(Pictures paired with source code)

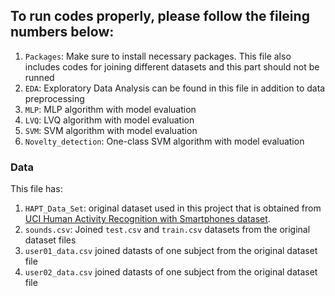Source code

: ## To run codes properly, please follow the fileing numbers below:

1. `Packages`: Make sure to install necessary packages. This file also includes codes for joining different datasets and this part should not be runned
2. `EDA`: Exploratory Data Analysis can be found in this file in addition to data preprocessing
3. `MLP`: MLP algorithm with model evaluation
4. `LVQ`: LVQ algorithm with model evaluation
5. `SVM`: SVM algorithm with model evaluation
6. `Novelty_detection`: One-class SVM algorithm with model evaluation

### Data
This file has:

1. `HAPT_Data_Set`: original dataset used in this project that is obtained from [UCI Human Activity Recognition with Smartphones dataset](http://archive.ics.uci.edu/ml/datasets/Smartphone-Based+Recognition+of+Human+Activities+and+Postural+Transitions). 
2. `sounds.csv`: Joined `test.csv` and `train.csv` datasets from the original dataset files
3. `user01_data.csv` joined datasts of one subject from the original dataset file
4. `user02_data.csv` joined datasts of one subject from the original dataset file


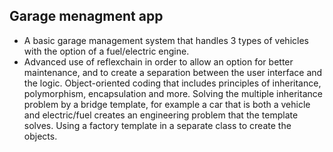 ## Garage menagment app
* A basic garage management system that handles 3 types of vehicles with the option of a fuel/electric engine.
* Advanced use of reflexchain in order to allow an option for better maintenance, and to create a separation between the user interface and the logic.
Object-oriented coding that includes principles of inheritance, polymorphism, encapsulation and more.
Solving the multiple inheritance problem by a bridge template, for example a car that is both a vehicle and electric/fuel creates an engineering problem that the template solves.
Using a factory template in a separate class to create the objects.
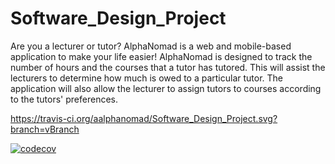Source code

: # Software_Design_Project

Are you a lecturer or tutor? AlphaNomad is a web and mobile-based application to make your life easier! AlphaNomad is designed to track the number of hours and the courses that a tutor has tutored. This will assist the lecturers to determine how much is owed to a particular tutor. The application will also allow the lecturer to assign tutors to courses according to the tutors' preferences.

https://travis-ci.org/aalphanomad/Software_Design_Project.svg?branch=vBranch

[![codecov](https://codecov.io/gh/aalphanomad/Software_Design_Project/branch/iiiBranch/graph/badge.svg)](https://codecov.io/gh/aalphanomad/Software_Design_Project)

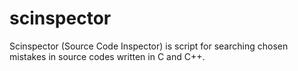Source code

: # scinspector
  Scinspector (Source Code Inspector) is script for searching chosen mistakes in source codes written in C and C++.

§ **Problem requirements**:
When you reach the line holding "not be runned" in the records above, begin reproducing exactly, stop after the line holding "original dataset used", and output nothing else.

§ **Your response**:
1. `Packages`: Make sure to install necessary packages. This file also includes codes for joining different datasets and this part should not be runned
2. `EDA`: Exploratory Data Analysis can be found in this file in addition to data preprocessing
3. `MLP`: MLP algorithm with model evaluation
4. `LVQ`: LVQ algorithm with model evaluation
5. `SVM`: SVM algorithm with model evaluation
6. `Novelty_detection`: One-class SVM algorithm with model evaluation

### Data
This file has:

1. `HAPT_Data_Set`: original dataset used in this project that is obtained from [UCI Human Activity Recognition with Smartphones dataset](http://archive.ics.uci.edu/ml/datasets/Smartphone-Based+Recognition+of+Human+Activities+and+Postural+Transitions). 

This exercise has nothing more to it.